> **Dataset items**:
------------
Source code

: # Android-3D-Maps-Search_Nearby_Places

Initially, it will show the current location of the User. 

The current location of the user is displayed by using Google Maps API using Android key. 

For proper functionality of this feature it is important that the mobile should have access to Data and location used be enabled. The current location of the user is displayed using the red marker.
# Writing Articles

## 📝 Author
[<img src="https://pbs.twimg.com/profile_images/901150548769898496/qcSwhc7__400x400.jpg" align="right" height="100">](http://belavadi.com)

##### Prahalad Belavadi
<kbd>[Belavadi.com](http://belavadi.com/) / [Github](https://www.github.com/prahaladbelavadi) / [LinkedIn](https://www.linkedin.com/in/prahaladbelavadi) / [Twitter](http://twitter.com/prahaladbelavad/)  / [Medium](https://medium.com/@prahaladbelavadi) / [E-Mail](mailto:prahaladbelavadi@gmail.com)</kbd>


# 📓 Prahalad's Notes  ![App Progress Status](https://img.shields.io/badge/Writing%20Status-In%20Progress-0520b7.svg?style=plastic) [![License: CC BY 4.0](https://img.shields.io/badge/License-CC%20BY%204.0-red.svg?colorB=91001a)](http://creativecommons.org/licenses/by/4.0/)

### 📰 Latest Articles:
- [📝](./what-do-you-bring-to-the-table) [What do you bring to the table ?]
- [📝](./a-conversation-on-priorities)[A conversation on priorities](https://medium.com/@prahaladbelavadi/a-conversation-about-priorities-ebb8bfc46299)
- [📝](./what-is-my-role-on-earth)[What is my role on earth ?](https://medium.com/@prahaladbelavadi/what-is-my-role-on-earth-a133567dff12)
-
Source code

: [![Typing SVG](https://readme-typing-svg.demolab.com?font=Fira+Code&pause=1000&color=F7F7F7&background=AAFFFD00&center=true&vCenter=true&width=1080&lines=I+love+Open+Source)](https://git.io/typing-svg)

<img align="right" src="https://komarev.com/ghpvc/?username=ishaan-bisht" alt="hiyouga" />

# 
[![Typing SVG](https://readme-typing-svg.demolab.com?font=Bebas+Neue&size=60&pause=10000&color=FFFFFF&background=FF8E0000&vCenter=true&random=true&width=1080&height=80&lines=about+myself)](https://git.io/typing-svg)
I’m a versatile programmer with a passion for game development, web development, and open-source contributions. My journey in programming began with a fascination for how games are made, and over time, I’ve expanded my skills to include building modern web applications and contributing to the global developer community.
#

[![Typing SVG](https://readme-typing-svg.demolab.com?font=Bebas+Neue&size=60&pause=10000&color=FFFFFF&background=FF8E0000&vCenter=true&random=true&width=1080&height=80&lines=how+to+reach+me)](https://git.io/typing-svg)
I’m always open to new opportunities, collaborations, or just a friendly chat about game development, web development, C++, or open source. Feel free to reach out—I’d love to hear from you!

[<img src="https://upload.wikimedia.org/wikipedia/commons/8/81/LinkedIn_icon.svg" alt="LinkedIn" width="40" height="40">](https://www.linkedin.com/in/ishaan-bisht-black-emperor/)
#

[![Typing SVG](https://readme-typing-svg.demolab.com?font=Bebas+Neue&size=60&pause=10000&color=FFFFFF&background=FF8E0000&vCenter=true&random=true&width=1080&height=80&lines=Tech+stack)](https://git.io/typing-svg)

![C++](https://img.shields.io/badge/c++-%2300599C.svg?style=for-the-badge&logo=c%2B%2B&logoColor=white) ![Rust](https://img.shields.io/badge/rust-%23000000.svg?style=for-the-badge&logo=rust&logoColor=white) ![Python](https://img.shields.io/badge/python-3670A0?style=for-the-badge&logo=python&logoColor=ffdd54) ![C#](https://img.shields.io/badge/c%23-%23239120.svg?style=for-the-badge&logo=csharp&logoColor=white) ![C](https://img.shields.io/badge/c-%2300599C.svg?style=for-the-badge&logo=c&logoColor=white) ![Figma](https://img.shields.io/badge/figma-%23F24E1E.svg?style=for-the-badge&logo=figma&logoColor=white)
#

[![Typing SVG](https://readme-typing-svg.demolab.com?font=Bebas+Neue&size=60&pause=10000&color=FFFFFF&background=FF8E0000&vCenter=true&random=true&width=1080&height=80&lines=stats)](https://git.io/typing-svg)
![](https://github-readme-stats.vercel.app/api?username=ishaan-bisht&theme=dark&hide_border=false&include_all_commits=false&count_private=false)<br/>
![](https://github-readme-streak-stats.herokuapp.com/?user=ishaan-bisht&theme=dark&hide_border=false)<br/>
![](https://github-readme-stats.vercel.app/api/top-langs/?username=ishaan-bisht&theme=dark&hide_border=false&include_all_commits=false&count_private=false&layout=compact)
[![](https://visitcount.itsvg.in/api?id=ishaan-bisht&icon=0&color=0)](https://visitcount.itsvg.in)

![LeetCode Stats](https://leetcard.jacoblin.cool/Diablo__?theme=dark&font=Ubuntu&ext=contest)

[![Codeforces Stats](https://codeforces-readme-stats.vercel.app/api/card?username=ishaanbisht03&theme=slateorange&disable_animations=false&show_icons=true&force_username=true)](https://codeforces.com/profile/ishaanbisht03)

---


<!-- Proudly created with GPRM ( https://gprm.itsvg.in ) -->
------------
> **TO DO**:
Each line above that has the word "align" should be copied.

> **EXERCISE RESPONSE**:
[<img src="https://pbs.twimg.com/profile_images/901150548769898496/qcSwhc7__400x400.jpg" align="right" height="100">](http://belavadi.com)
<img align="right" src="https://komarev.com/ghpvc/?username=ishaan-bisht" alt="hiyouga" />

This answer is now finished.